Front-end target settings

Posted on May 11, 2021

In this section you can set up rules to block access to the public facing pages (aka front-end) from undesired countries.

For spammers, this plugin can reduce both the load on the server and the amount of comment spams by preventing comment form acquisition on the front-end. Against attacks targeted at vulnerabilities in themes and plugins, this plugin can also reduce the risk of hacking sites such as malware installation.

In general, it is difficult to filter only malicious requests from all requests unless you restrict content by region, but with the combination of rules in “Validation rule settings”, unnecessary traffic for your site and risks can be reduced considerably.

Front-end target settings

Public facing pages

Turn on “Block by country” when you do not want traffic from the specific countries.
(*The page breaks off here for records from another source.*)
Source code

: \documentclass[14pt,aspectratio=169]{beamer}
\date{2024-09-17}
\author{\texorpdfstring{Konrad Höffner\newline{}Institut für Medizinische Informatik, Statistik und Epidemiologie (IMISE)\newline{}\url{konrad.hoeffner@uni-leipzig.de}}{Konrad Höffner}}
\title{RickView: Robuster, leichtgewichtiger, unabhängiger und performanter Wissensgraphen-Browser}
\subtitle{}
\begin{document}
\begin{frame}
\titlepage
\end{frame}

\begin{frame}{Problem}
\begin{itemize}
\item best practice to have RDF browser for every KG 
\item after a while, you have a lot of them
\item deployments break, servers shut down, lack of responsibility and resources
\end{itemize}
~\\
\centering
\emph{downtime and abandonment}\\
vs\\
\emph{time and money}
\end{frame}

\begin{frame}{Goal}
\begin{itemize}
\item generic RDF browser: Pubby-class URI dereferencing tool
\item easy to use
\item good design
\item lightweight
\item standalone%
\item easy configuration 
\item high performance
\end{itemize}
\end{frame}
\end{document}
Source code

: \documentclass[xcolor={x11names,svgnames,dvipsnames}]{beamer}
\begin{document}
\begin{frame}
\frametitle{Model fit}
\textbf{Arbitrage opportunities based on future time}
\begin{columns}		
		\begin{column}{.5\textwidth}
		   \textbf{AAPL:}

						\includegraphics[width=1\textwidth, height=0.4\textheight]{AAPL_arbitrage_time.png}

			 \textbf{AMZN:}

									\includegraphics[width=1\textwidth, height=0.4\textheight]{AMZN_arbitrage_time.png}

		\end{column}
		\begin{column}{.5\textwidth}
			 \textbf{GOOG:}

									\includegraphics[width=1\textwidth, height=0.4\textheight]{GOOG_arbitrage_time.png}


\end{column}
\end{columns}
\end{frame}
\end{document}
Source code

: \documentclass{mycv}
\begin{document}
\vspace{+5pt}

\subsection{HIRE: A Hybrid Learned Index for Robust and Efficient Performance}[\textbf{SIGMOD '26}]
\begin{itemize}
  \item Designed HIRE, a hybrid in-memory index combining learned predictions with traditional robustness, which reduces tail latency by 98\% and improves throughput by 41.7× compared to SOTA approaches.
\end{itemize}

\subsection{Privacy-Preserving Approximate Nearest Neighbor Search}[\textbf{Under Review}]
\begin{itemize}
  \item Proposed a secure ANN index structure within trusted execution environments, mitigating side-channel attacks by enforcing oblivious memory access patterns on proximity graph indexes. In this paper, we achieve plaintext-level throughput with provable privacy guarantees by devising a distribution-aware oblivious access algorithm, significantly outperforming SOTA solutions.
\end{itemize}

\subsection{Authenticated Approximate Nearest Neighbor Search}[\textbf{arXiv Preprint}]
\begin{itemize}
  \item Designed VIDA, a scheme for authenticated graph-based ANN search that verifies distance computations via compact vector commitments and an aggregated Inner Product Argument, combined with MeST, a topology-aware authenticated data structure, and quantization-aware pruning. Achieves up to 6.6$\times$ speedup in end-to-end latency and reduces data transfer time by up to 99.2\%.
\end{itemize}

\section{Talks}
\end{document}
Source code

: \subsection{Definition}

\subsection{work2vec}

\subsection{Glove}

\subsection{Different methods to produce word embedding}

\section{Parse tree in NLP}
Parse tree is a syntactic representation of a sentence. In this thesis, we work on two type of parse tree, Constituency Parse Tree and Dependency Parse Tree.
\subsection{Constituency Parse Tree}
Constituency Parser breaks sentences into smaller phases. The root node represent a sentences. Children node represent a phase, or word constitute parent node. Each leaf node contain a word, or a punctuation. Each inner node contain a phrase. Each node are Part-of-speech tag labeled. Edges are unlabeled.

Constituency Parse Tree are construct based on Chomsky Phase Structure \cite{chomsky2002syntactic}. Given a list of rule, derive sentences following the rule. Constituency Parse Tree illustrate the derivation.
Even when you enable this option, “Whitelist/Blacklist of extra IP addresses prior to country code”, “Bad signatures in query” and “Prevent malicious file uploading” in “Validation rule settings” section are effective.

Matching rule

You can select one of these:

  • Follow “Validation rule settings”
  • Whitelist
  • Blacklist

When you select Whitelist or Blacklist, you can configure a different set of country code and response code from “Validation rule settings” section.

If blocking by country is inappropriate for your site or if you want to block only specific bots and crawlers, you can leave “Whitelist of country code” empty to apply only a set of rules under “UA string and qualification”.

Additional 3 options

Validation target

You can select one of the followings:

  • All requests
    Every request to the front-end will be validated as a blocking target. This can be compatible with some caching plugins under certain conditions.

  • Specify the targets
    You can specify the requests for the page, post type, category and tag on a single page or archive page as a blocking target. This ignores the setting of “Validation timing” to get those information from the requested URL. That means the validation is always deferred util wp action hook fires, and also lose the compatibility with page caching.

    Validation target

    Note: Even if you specify all the targets here, attacker can still access the TOP page because it belongs to neither single page nor archive page. Therefore, when you intend to validate all requests, you should select “All requests“.

Block badly-behaved bots and crawlers

Block badly-behaved bots and crawlers that repeat many requests in a short time. Make sure to specify the observation period and the number of page requests to the extent that impatient visitors do not feel uncomfortable.

Block badly-behaved bots and crawlers

UA string and qualification

You can configure the rules to qualify valuable bots and crawlers such as google, yahoo and being OR the rules to block unwanted requests that can not be blocked by country code, giving a pair of “UA string” and “qualification” separated by an applicable behavior which can be “:” (pass) or “#” (block).

UA string and qualification

See “UA string and qualification” for more details.

  • Reverse DNS lookup
    In order to make use of HOST in “qualification”, you should specify this option to get the host name corresponding the IP address. If it is disabled, HOST and HOST=… shall always be deemed as TRUE.